Focus on value - for you and customers
Most businesses struggle to properly put a price to the value of their products and services when just starting out. Especially when you are offering something new, or changing aspects of your existing business, it may be hard to find comparison points that can give you guidance. Overprice and you can deter prospects or make existing customers unhappy, underprice, and you miss out on revenue and potentially appear low quality to prospects - also deterring them.
Monetizing is tricky, but find the balance between the value for you and the value for customers, and you'll be in good shape. The first step is to recognize that long gone are the days of cost-based pricing, primarily because a service (or even SaaS) is so much more than a one off sale of a physical product.
One of the most straightforward approaches to monetizing value is to align with the customer revenue model. If, for example, they depend on visitors, you should think about how your service grows with their growth of visitors. You can then set a price based on an activity - their wins become your wins, and by tying your monetization to their performance, they'll know you have a vested interest in ensuring their success.
If you're a fairly young company and this approach feels risky, you can think about how you can monetize added value. While you may start out with straightforward tier-based pricing, think about how you can add features, consulting hours, onboarding, and other services that add specific value for customers, and create associated fees on top. If it works, you can become more customized in your monetization without feeling like you risk uncertainty with transaction-based pricing formats.
Monetization is active - not static
Remember that once you decide on your revenue streams and how you will monetize your services, you don't have to be beholden to those decisions forever. Think about monetization as a "land and expand" practice rather than worrying about getting the "right price" from the start.

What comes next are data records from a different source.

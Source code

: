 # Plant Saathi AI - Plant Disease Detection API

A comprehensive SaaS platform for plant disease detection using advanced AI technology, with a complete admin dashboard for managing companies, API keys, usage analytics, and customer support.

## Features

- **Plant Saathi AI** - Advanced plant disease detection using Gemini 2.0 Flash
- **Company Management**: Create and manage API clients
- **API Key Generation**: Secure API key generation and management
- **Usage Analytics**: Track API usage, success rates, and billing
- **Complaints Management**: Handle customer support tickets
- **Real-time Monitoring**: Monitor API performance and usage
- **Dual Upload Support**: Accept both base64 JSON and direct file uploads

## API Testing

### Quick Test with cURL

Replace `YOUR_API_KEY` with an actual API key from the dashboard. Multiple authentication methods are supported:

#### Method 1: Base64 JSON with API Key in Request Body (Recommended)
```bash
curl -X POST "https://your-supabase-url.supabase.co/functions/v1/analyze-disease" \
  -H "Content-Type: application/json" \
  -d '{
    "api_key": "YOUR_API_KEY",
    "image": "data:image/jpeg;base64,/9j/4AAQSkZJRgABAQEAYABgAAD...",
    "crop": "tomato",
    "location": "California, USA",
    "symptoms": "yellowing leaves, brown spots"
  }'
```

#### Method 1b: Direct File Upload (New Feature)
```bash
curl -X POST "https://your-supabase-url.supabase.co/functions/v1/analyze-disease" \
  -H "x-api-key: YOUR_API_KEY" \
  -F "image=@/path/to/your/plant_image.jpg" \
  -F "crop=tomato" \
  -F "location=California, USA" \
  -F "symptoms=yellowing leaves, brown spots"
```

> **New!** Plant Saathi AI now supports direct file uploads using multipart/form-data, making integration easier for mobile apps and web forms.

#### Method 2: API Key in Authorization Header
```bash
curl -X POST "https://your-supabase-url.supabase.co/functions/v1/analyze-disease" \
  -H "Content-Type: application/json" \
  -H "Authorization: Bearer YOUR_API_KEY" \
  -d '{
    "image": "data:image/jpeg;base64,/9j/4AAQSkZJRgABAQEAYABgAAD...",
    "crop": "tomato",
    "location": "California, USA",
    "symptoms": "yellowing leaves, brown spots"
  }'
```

When setting up a business, many assumptions need to be made - about your product/market fit, about your target customer profiles, or about your value proposition and positioning. Monetization is the same.
Refine your model as you learn more about how customers use your products and services, find out the reasons for your "closed lost" deals and if the price and/or pricing structure was a factor, and test different methods of self-service versus high-touch sales and pricing to understand how your customers buy and want to be sold to.

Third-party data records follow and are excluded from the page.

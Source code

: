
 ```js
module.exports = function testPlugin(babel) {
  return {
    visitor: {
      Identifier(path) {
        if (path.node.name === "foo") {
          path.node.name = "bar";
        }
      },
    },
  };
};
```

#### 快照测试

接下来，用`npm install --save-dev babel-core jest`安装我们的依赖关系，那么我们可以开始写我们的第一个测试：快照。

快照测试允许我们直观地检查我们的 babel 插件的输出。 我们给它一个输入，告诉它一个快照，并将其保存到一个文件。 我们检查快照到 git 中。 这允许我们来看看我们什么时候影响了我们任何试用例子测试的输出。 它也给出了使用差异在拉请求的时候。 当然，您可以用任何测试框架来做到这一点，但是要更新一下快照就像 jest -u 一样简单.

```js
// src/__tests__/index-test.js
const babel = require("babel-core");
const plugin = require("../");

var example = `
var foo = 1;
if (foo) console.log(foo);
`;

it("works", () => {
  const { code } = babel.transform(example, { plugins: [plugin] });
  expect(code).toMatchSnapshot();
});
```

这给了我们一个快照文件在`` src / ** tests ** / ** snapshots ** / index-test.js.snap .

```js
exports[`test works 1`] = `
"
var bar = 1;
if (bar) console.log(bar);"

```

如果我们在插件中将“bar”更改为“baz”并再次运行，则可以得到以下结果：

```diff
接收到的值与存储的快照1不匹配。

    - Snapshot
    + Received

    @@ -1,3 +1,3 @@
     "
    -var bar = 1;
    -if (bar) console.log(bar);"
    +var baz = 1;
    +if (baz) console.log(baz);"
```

With monetizing SaaS and subscription model businesses, the most important thing to think about is what your customers are paying for, and why they would pay for it. The first answer is likely not your specific product or service, it's the solution it provides for them. If the solution is cost-saving or time-saving (which also is cost-saving) or growth enabling, then you can see an immediate value for customers.
But then, understand that your monetization doesn't need to be set in stone. It should be a fluid activity that responds to market demand, customer feedback, and your ability to scale as a company.
If you approach monetization in these two ways, you can ensure that the performance of your company will not be dependent on poor pricing, and you can be free to focus your intention on the activities that will actually bring in revenue.